Славу свою он приобрёл не житейскими подвигами, а скорее, безобразным, нелепым уродством, которое и описать-то трудно. Самым хитрым уродописцам такого не придумать — в голову не придёт. Если снять с него рисунок на бумагу, то прокурор не поверит, что такая невидаль существует на земле.

Главная особенность Гошиного уродства — это несоразмерность всего, из чего он состоял. Правое плечо его было в два раза шире левого, отчего огромная косматая голова сдвигалась с оси тулова. Шея практически отсутствовала, а грудная клетка выворачивалась направо, и при сдвинутой голове казалось, что он горбун, но только боковой. Тулово взрослого человека стояло на малюсеньких колесообразных тонких ножках ребенка, которые завершались огромными ступнями. Голова его, покрытая неравномерной волосяной кустистостью совсем не там, где положено, и навсегда повернутая зачем-то направо, к широкому плечу, украшалась нахально торчащим из асимметричных скул носом Петрушки-Буратино. А в глубоких разновеликих глазных впадинах висели маленькие бусинки-глазки. Весь этот вид окантовывали безжалостно вывернутые наизнанку уши, а маленький, почти вертикальный ротик был кем-то сдвинут влево. В довершение ко всему разновеликие руки, короткая левая и волосатая правая, заканчивались крохотными ладошками с детскими пальчиками. И если подводить итог его описанию, то, пожалуй, он, Гоша, прав, обзывая себя «грехом человеческим». Только дикая фантазия природы могла всё это соединить вместе и выбросить в мир людей.

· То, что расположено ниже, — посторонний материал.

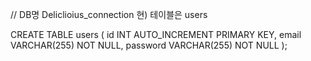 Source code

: // DB명 Deliclioius_connection 현) 테이블은 users

CREATE TABLE users (
id INT AUTO_INCREMENT PRIMARY KEY,
email VARCHAR(255) NOT NULL,
password VARCHAR(255) NOT NULL
);
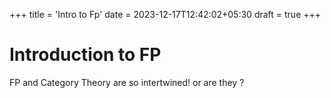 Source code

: +++
title = 'Intro to Fp'
date = 2023-12-17T12:42:02+05:30
draft = true
+++

# Introduction to FP

FP and Category Theory are so intertwined! or are they ?  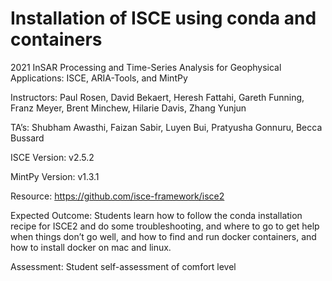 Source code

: # Installation of ISCE using conda and containers
2021 InSAR Processing and Time-Series Analysis for Geophysical Applications: ISCE, ARIA-Tools, and MintPy

Instructors: Paul Rosen, David Bekaert, Heresh Fattahi, Gareth Funning, Franz Meyer, Brent Minchew, Hilarie Davis, Zhang Yunjun

TA’s: Shubham Awasthi, Faizan Sabir, Luyen Bui, Pratyusha Gonnuru, Becca Bussard

ISCE Version: v2.5.2

MintPy Version: v1.3.1

Resource: https://github.com/isce-framework/isce2

Expected Outcome: Students learn how to follow the conda installation recipe for ISCE2 and do some troubleshooting, and where to go to get help when things don’t go well, and how to find and run docker containers, and how to install docker on mac and linux.

Assessment: Student self-assessment of comfort level

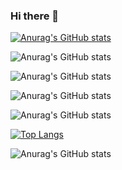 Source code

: ### Hi there 👋

<!--
**eyuphan-oguz/eyuphan-oguz** is a ✨ _special_ ✨ repository because its `README.md` (this file) appears on your GitHub profile.

Here are some ideas to get you started:

- 🔭 I’m currently working on ...
- 🌱 I’m currently learning ...
- 👯 I’m looking to collaborate on ...
- 🤔 I’m looking for help with ...
- 💬 Ask me about ...
- 📫 How to reach me: ...
- 😄 Pronouns: ...
- ⚡ Fun fact: ...
-->
[![Anurag's GitHub stats](https://github-readme-stats.vercel.app/api?username=eyuphan-oguz)](https://github.com/anuraghazra/github-readme-stats)

![Anurag's GitHub stats](https://github-readme-stats.vercel.app/api?username=eyuphan-oguz&hide=contribs,prs)

![Anurag's GitHub stats](https://github-readme-stats.vercel.app/api?username=eyuphan-oguz&count_private=true)

![Anurag's GitHub stats](https://github-readme-stats.vercel.app/api?username=eyuphan-oguz&show_icons=true)

![Anurag's GitHub stats](https://github-readme-stats.vercel.app/api?username=eyuphan-oguz&show_icons=true&theme=radical)

[![Top Langs](https://github-readme-stats.vercel.app/api/top-langs/?username=eyuphan-oguz&layout=compact)](https://github.com/anuraghazra/github-readme-stats)

![Anurag's GitHub stats](https://github-readme-stats.vercel.app/api?username=eyuphan-oguz&theme=codeSTACKr&show_icons=true)

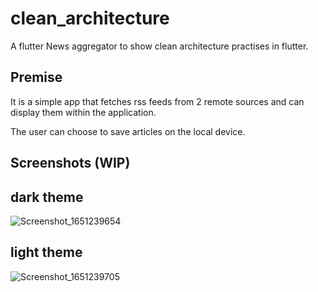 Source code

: # clean_architecture

A flutter News aggregator to show clean architecture practises in flutter.

## Premise

It is a simple app that fetches rss feeds from 2 remote sources and can display them
within the application.

The user can choose to save articles on the local device.

## Screenshots (WIP)
## dark theme

![Screenshot_1651239654](https://user-images.githubusercontent.com/47742225/165956039-06272d7b-505e-4902-94e1-e59703bf22fe.png)

## light theme

![Screenshot_1651239705](https://user-images.githubusercontent.com/47742225/165956115-305e6581-d616-4e5e-9d0f-4698ed4e2840.png)

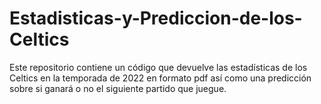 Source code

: # Estadisticas-y-Prediccion-de-los-Celtics
Este repositorio contiene un código que devuelve las estadísticas de los Celtics en la temporada de 2022 en formato pdf así como una predicción sobre si ganará o no el siguiente partido que juegue.
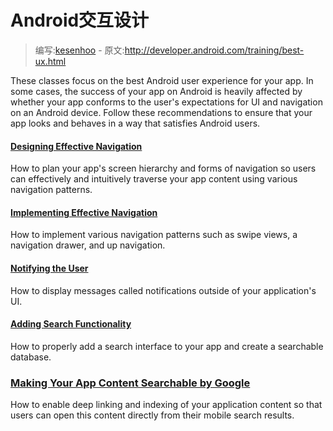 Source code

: # Android交互设计

> 编写:[kesenhoo](https://github.com/kesenhoo) - 原文:<http://developer.android.com/training/best-ux.html>

These classes focus on the best Android user experience for your app. In some cases, the success of your app on Android is heavily affected by whether your app conforms to the user's expectations for UI and navigation on an Android device. Follow these recommendations to ensure that your app looks and behaves in a way that satisfies Android users.

#### [Designing Effective Navigation](ux/design-nav/index.html)

How to plan your app's screen hierarchy and forms of navigation so users can effectively and intuitively traverse your app content using various navigation patterns.

#### [Implementing Effective Navigation](ux/implement-nav/index.html)

How to implement various navigation patterns such as swipe views, a navigation drawer, and up navigation.

#### [Notifying the User](ux/notify-user/index.html)

How to display messages called notifications outside of your application's UI.

#### [Adding Search Functionality](ux/search/index.html)

How to properly add a search interface to your app and create a searchable database.

### [Making Your App Content Searchable by Google](ux/app-indexing/index.html)

How to enable deep linking and indexing of your application content so that users can open this content directly from their mobile search results.
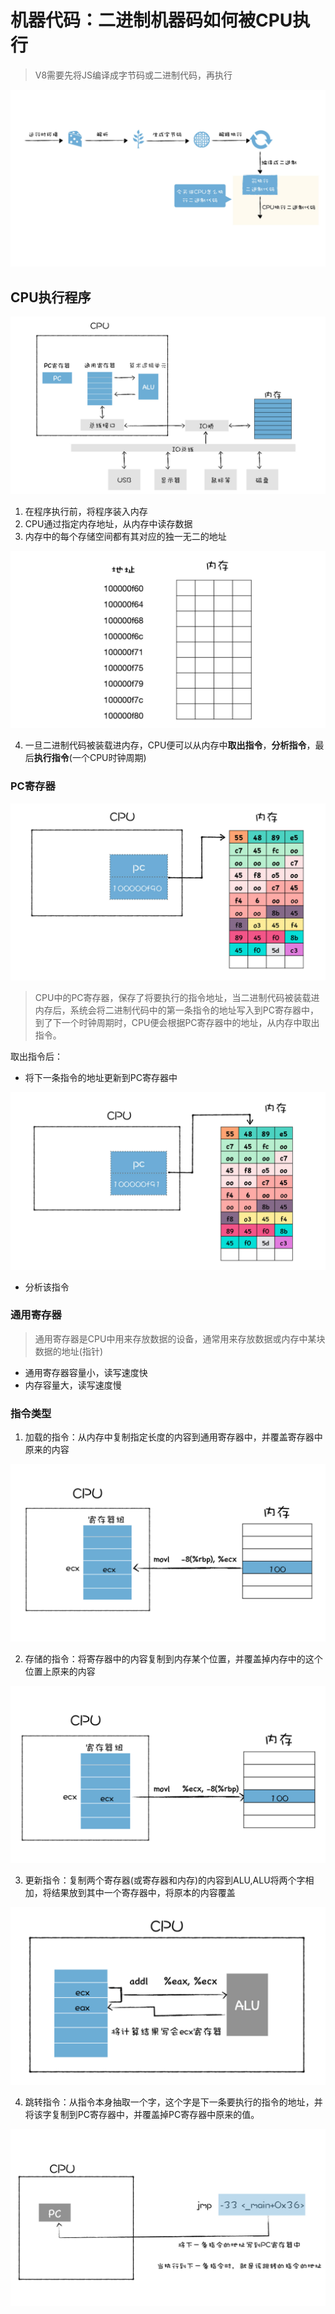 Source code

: # 机器代码：二进制机器码如何被CPU执行
> V8需要先将JS编译成字节码或二进制代码，再执行  

![](img/CPU执行二进制代码.jpg)

## CPU执行程序
![](img/硬件组织.jpg)  

1. 在程序执行前，将程序装入内存
2. CPU通过指定内存地址，从内存中读存数据
3. 内存中的每个存储空间都有其对应的独一无二的地址  

![](img/内存与地址.jpg)  

4. 一旦二进制代码被装载进内存，CPU便可以从内存中**取出指令**，**分析指令**，最后**执行指令**(一个CPU时钟周期)

### PC寄存器
![](img/PC寄存器.jpg)   

> CPU中的PC寄存器，保存了将要执行的指令地址，当二进制代码被装载进内存后，系统会将二进制代码中的第一条指令的地址写入到PC寄存器中，到了下一个时钟周期时，CPU便会根据PC寄存器中的地址，从内存中取出指令。  

取出指令后：  
- 将下一条指令的地址更新到PC寄存器中  

![](img/下一条指令.jpg)  

- 分析该指令

### 通用寄存器
> 通用寄存器是CPU中用来存放数据的设备，通常用来存放数据或内存中某块数据的地址(指针)  

- 通用寄存器容量小，读写速度快
- 内存容量大，读写速度慢

### 指令类型
1. 加载的指令：从内存中复制指定长度的内容到通用寄存器中，并覆盖寄存器中原来的内容  

![](img/加载指令.jpg)

2. 存储的指令：将寄存器中的内容复制到内存某个位置，并覆盖掉内存中的这个位置上原来的内容  

![](img/存储指令.jpg)

3. 更新指令：复制两个寄存器(或寄存器和内存)的内容到ALU,ALU将两个字相加，将结果放到其中一个寄存器中，将原本的内容覆盖  

![](img/更新指令.jpg)

4. 跳转指令：从指令本身抽取一个字，这个字是下一条要执行的指令的地址，并将该字复制到PC寄存器中，并覆盖掉PC寄存器中原来的值。  

![](img/跳转指令.jpg)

Ходил Гоша зимой и летом в буром хлопчатобумажном свитере и в душегрее, сшитой из кусков старой овчины. Порты его гульфиком волочились по земле и из-за косолапости ног морщились гармошкой. Зимою поверх этого он надевал наполовину окороченный козлиный дворницкий тулуп, сильно обрезанные валенки и, нахлобучив малахай, превращался в местное пугало.

Обитал Гоша в бывшем дровяном чулане площадью не более четырех квадратных метров между первым и вторым этажами старого дома на 17-й линии Васильевского острова, недалеко от Смоленки. Стены дровяника, оклеенные питерскими газетами и линялыми страницами «Огонька», завершались «бордюром» из фотографий каких-то знатных военных и трудящихся 1930-х-1940-х годов. Справа от двери к проходящему печному стояку прилеплена была кривая печурка, а вдоль стены громоздился продавленный кожаный диван, выброшенный кем-то по старости из «буржуазной» квартиры. Между диваном и стенкою втиснут был ватник — собственность ближайшей собачьей подруги хозяина, бело-рыжей лайки, суки по кличке Стёпа.

На печке стояли медный лужёный чайник и кастрюля, выше, на выступе стояка, под потолком, находилась кривая, пожившая во времени птичья клетка.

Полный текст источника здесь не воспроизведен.